#### [EXERCISE INSTRUCTIONS]
From the entries that follow, extract each line holding the string "over".

#### [DATA SHOWN]
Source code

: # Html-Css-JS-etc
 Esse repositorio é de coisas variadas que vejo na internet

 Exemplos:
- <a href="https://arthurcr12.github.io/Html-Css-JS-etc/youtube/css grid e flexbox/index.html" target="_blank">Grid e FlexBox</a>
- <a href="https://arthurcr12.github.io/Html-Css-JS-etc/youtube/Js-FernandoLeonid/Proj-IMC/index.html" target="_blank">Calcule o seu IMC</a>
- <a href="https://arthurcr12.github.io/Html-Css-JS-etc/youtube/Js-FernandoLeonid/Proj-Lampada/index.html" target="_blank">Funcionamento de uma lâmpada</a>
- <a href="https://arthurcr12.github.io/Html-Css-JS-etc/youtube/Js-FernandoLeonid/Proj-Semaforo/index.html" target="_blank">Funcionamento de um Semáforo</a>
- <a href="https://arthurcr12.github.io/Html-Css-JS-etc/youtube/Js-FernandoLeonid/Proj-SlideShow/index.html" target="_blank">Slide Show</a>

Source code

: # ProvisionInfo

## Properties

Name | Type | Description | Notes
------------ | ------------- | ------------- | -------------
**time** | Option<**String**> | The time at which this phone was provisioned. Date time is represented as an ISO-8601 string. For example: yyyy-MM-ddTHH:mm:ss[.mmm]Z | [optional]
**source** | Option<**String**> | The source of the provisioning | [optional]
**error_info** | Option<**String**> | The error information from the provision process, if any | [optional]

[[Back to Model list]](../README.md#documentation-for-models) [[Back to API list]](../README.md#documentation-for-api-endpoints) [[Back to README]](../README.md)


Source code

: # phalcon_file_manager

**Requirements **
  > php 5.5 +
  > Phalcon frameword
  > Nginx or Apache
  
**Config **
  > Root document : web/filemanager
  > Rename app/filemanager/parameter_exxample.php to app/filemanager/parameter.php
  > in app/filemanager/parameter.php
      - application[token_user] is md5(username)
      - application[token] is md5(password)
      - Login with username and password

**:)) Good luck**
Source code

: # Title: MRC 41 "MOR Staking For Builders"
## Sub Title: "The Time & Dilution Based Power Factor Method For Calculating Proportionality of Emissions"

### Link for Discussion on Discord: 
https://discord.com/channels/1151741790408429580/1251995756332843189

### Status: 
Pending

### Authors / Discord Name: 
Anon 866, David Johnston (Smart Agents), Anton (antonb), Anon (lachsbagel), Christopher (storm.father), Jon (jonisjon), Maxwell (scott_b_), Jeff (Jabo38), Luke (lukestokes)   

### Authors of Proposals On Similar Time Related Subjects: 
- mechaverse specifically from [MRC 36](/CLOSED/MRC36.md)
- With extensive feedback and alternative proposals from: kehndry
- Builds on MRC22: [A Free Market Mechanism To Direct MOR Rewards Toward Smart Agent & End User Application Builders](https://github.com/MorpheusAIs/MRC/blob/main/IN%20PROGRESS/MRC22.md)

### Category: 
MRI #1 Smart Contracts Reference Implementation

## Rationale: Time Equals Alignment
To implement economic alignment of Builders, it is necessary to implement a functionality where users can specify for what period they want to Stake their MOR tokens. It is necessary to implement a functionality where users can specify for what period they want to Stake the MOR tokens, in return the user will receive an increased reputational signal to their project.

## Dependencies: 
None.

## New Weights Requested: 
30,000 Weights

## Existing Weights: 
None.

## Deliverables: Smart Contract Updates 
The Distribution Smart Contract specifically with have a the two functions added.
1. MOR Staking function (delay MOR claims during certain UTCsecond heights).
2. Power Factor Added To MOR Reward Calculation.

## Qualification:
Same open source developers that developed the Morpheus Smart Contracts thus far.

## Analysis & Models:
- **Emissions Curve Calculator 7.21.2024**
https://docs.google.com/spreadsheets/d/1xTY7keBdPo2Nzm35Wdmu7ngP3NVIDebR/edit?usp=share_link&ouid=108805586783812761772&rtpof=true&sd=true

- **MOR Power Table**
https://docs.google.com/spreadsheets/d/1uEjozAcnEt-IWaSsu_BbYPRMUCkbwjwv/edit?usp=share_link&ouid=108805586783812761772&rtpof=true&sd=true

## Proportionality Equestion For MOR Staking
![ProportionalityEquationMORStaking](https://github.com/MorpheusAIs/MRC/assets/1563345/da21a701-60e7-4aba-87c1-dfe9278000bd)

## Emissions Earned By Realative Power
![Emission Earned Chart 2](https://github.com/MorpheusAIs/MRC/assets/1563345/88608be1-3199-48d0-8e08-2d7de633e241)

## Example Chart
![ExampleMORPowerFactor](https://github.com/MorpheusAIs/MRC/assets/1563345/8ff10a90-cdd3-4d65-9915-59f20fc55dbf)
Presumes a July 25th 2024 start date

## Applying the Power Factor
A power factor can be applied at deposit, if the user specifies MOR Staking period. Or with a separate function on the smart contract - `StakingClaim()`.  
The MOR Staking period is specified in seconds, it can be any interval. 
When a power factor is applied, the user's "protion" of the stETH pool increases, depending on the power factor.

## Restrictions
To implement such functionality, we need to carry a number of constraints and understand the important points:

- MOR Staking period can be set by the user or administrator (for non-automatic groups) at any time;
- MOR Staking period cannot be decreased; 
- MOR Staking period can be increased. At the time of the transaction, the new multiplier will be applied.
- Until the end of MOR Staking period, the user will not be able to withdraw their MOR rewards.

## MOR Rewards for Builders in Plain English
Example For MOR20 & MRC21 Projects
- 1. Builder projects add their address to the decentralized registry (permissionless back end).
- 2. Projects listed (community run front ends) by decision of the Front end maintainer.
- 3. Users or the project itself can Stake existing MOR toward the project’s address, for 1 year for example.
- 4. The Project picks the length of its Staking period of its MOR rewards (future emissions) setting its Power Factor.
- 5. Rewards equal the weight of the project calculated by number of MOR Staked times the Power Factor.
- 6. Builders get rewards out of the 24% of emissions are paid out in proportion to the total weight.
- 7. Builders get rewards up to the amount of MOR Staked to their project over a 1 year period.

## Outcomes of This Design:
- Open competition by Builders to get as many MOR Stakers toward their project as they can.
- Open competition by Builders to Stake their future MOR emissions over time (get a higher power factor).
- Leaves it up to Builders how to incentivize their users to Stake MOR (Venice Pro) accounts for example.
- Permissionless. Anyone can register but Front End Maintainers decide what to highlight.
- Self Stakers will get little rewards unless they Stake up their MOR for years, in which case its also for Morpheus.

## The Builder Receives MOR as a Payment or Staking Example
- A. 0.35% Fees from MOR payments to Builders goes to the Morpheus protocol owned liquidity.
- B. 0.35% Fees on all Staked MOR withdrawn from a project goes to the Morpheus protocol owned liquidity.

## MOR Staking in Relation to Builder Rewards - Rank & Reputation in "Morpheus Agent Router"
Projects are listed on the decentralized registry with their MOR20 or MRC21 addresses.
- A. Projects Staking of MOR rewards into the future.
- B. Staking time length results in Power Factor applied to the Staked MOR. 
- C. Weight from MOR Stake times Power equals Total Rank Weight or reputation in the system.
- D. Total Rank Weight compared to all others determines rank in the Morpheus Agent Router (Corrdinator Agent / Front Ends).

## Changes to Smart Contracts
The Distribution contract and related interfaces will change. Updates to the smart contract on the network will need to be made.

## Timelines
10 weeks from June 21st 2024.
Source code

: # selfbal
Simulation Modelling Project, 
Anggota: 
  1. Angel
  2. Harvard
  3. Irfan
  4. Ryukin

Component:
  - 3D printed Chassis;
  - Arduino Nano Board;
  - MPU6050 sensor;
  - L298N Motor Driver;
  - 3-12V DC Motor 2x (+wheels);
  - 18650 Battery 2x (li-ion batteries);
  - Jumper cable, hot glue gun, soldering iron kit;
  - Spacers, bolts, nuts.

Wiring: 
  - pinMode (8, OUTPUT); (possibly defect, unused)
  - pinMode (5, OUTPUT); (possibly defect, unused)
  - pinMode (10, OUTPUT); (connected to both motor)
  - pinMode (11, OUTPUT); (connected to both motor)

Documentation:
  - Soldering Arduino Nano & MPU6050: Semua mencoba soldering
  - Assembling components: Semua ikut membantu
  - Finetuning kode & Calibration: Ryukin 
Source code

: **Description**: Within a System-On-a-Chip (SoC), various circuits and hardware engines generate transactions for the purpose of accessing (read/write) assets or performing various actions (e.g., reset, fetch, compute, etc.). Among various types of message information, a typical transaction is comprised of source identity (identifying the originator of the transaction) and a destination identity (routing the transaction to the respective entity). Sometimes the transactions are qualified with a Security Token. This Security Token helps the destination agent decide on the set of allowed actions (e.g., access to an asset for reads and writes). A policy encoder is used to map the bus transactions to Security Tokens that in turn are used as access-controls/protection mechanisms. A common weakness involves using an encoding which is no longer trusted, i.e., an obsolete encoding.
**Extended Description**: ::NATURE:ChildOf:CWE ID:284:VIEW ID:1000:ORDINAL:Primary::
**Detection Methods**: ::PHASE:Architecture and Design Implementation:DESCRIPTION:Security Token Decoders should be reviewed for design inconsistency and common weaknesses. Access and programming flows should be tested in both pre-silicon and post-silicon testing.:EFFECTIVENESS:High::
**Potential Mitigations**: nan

#### [YOUR RESPONSE]
- 7. Builders get rewards up to the amount of MOR Staked to their project over a 1 year period.
- Open competition by Builders to Stake their future MOR emissions over time (get a higher power factor).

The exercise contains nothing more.